Oh so guilty!   I work on a dairy farm and the other day I had to feed 2 newborn bulls and a beautiful heifer calf and then watch them be loaded on the beef truck along with one of my favorite old Jerseys.  I bawled all the way home, which isn't that unusual for me, 'cause I suck at farming.  Then read about you folks having to butcher your sheep, bawled some more, and then felt oh-so good that there's all these people who get it.   And I bet we all would have gotten it if you'd decided to eat her or if you'd decided to keep her as a pet.  It is SO good not to have justify your animal decisions!


----------



## bonbean01 (Oct 27, 2012)

Guess it's just the way it goes...we do come to love our animals for sure


----------



## Back to Nature (Feb 3, 2013)

> with feed bucket held low this time and bbgun just in case


?


----------



## bonbean01 (Feb 3, 2013)

I'm thinking back...and believe this is when I had a very baaaaad ram and trying to protect myself....got worse...not just ramming us, but the shed walls too...once you have to resort to carrying a bbgun to protect yourself after you  have tried everything else...it is time for that ram to go to the freezer.  It is not my idea of good husbandry, but sometimes you do what you have to when you are at your wit's end and cannot afford another injury...the freezer was a good choice in this case.

I'm thinking that is what you are referring to.


----------



## Back to Nature (Feb 3, 2013)

Well, that makes sense. The good thing about food animals is that if they're jerks, then, well... They're food.


----------



## bonbean01 (Feb 3, 2013)

True...our only regret is that we waited for it to get to that point.  He was a beautiful looking ram and made beautiful, healthy babies...parasite resistant and good hooves and shed off nicely...oh well...hope we do better when we pick our new ram lamb in the next month or so.


----------



## Back to Nature (Feb 4, 2013)

bonbean01 said:
			
		

> True...our only regret is that we waited for it to get to that point.  He was a beautiful looking ram and made beautiful, healthy babies...parasite resistant and good hooves and shed off nicely...oh well...hope we do better when we pick our new ram lamb in the next month or so.


I heard that carrying a stick helps, because when they're babies, if they try to head-butt you can rap them lightly with the stick.
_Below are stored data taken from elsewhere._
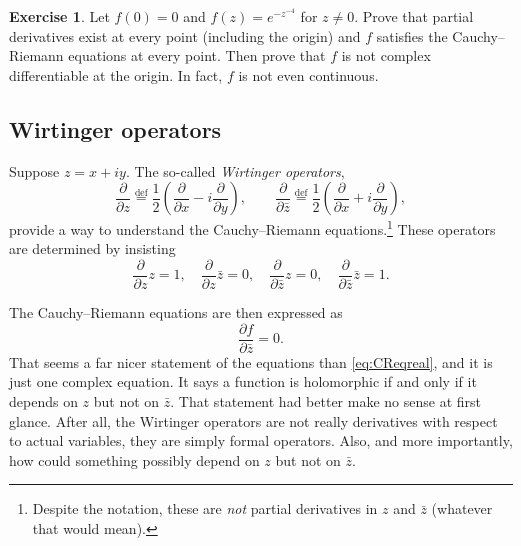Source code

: \documentclass[12pt,openany]{book}
\newcommand{\myindex}[1]{#1\index{#1}}
\theoremstyle{plain}
\theoremstyle{remark}
\theoremstyle{definition}
\newenvironment{exbox}{%
    \def\FrameCommand{\vrule width 1pt \relax\hspace{10pt}}%
    \MakeFramed{\advance\hsize-\width\FrameRestore}%
}{%
    \endMakeFramed
}
\theoremstyle{exercise}
\newtheorem{exercise}{Exercise}[section]
\theoremstyle{example}
\begin{document}
\begin{exbox}
\begin{exercise}
Let $f(0) = 0$ and $f(z) = e^{-z^{-4}}$ for $z \not=0$.  Prove that partial
derivatives exist at every point (including the origin) and $f$
satisfies the Cauchy--Riemann equations at every point.
Then prove
that $f$ is not complex differentiable at the origin.  In fact, $f$ is not
even continuous.
\end{exercise}
\end{exbox}


\subsection{Wirtinger operators}

Suppose $z=x+iy$.
The so-called \emph{\myindex{Wirtinger operators}},
\begin{equation*}
\frac{\partial}{\partial z}
\overset{\text{def}}{=}
\frac{1}{2}
\left(
\frac{\partial}{\partial x} - i
\frac{\partial}{\partial y}
\right),
\qquad
\frac{\partial}{\partial \bar{z}}
\overset{\text{def}}{=}
\frac{1}{2}
\left(
\frac{\partial}{\partial x} + i
\frac{\partial}{\partial y}
\right)
,
\end{equation*}
provide a way to understand the
Cauchy--Riemann equations.\footnote{Despite the notation, these are
\emph{not} partial derivatives in $z$ and $\bar{z}$
(whatever that would mean).}
These operators are determined by insisting
%
\begin{equation*}
\frac{\partial}{\partial z} z = 1, \quad
\frac{\partial}{\partial z} \bar{z} = 0, \quad
\frac{\partial}{\partial \bar{z}} z = 0, \quad
\frac{\partial}{\partial \bar{z}} \bar{z} = 1.
\end{equation*}

The Cauchy--Riemann equations are then expressed as
\begin{equation} \label{eq:CReq}
\frac{\partial f}{\partial \bar{z}} = 0 .
\end{equation}
That seems a far nicer statement of the equations than \eqref{eq:CReqreal},
and it is just one complex equation.  
It says
a function is holomorphic if and only if it depends on $z$ but not on
$\bar{z}$.  That statement had better make no sense at first glance.
After all, the Wirtinger operators are not really derivatives with
respect to actual variables,
they are simply formal operators.
Also, and more importantly,
how could something possibly depend on $z$ but not on $\bar{z}$.
\end{document}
Do you think that would help?


----------



## bonbean01 (Feb 4, 2013)

There was no problem as a little guy...wasn't until he sexually matured...didn't care less about a stick and rap...water squirt gun worked for a little while, then .... nope...we never want to get the point of a bbgun every again...terrible animal husbandry in our opinion. 

For people with very large pastures and tons of room and not putting them up in a smaller paddock each night, it works better with rams.  But our little operation and limited space and my fear of coyotes and neighbour's large stupid dogs that they let roam at night...well...it's the paddock with shelters, strong light all night...good strong field fence, and hot wires on the outside.  Means closer contact than would be ideal with a ram.  

So...after this last ram and doing it all right from when we got him as a weanling and still having the same result as the first ram...we've decided to just get a new ram lamb every spring...avoids inbreeding too...and once a mature ram has done his deed for the year...will be going to the freezer...unless of course we get one that is lovely even at maturity...but then there is the problem with inbreeding still...but could be sold or traded if he was a safe ram.

We have a ram pen, but that just made him want to bash the shelter and doors besides us.


----------



## SkyWarrior (Feb 4, 2013)

I'm pretty sure it's just you.  I wouldn't stay up until  2 or 3 am reading BYH posts or answering questions or fretting over a doe.  Nope.  Not me.  Never.

Ignore all my timestamps.  They are wrong.


----------



## Shelly May (Feb 5, 2013)

Bonbean, Your next breeding ram lamb was born last night at my place, Big boy, I will get his weight today after work, he is dark chocolate and has a small white cap on his head, comes from excellent blood lines, Parasite resistant, big frame ewe (200 lbs). and most important he will be raised to never head butt a human


----------



## Southern by choice (Feb 5, 2013)

ok Bon... you really should take Shelly May up on this one!


----------



## CocoNUT (Feb 5, 2013)

Southern by choice said:
			
		

> I plead the 5th.......not sayin' a word


X2


----------